Elle s’associe bientôt à son gendre, le photographe Louis Bienvenu, et le studio Livernois & Bienvenu ajoute à ses activités des prises de vues d’attraits touristiques de Québec et des régions avoisinantes. Les touristes peuvent dès lors se procurer des souvenirs de leur séjour dans la région de Charlevoix, ou de leur expédition aux chutes Sainte-Anne, situées à une cinquantaine de kilomètres de Québec.

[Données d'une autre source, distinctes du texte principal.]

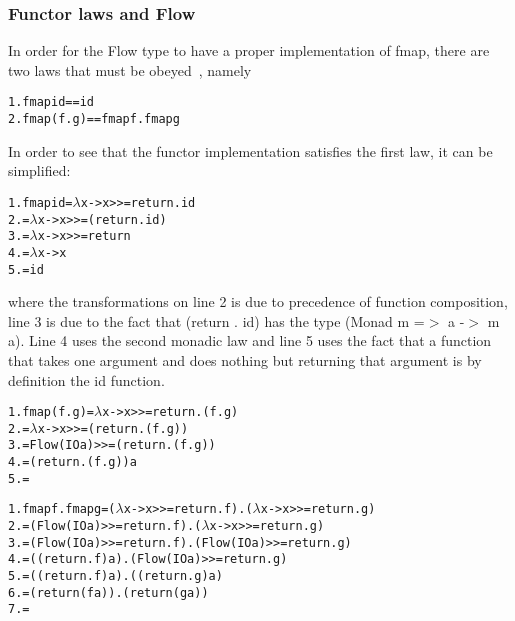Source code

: \subsubsection{Functor laws and Flow}
In order for the Flow type to have a proper implementation of fmap, there are two laws that must be obeyed~\cite{functor-laws}, namely
\begin{alltt}
  1.  fmap id  ==  id
  2.  fmap (f . g)  ==  fmap f . fmap g
\end{alltt}
In order to see that the functor implementation satisfies the first law, it can be simplified:
\begin{alltt}
  1. fmap id = \(\lambda\)x -> x >>= return . id
  2.         = \(\lambda\)x -> x >>= (return . id)
  3.         = \(\lambda\)x -> x >>= return
  4.         = \(\lambda\)x -> x
  5.         = id
\end{alltt}
where the transformations on line 2 is due to precedence of function composition, line 3 is due to the fact that (return . id) has the type (Monad m =\(>\) a -\(>\) m a). Line 4 uses the second monadic law and line 5 uses the fact that a function that takes one argument and does nothing but returning that argument is by definition the id function.

\begin{alltt}
  1. fmap (f . g) = \(\lambda\)x -> x >>= return . (f . g)
  2.              = \(\lambda\)x -> x >>= (return . (f . g))
  3.              = Flow (IO a) >>= (return . (f . g))
  4.              = (return . (f . g)) a
  5.              = 
\end{alltt}

\begin{alltt}
  1. fmap f . fmap g = (\(\lambda\)x -> x >>= return . f) . (\(\lambda\)x -> x >>= return . g)
  2.                 = (Flow (IO a) >>= return . f) . (\(\lambda\)x -> x >>= return . g)
  3.                 = (Flow (IO a) >>= return . f) . (Flow (IO a) >>= return . g)
  4.                 = ((return . f) a) . (Flow (IO a) >>= return . g)
  5.                 = ((return . f) a) . ((return . g) a)
  6.                 = (return (f a)) . (return (g a))
  7.                 = 
\end{alltt}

Une touche artistique très appréciée
Le fils d’Élise et de Jules-Isaïe, Jules-Ernest Livernois, prend la direction de l’entreprise familiale en 1873. Il concentre les activités en un seul endroit, rue Saint-Jean, et installe son studio et sa résidence dans ce vaste édifice particulièrement bien adapté à la photographie en 1889. La large lucarne sur le toit, orientée plein sud, procure le vif éclairage nécessaire à l’exposition optimale des plaques et des papiers photographiques, à l’époque où de puissantes lumières artificielles ne sont pas encore disponibles.
Jules-Ernest Livernois devient le photographe le plus en vue de Québec. La touche artistique qu’il insuffle à ses clichés de paysages lui vaut plusieurs commandes, notamment du ministère des Travaux publics du Québec et des compagnies ferroviaires. Il documente la construction du parlement, l’inauguration de la terrasse Dufferin et l’ouverture de plusieurs nouvelles voies de chemin de fer. Ses paysages de la région du Lac-Saint-Jean, entre autres, serviront à mousser la colonisation de cette région; ses photographies des grands hôtels de villégiature seront utilisées à des fins publicitaires.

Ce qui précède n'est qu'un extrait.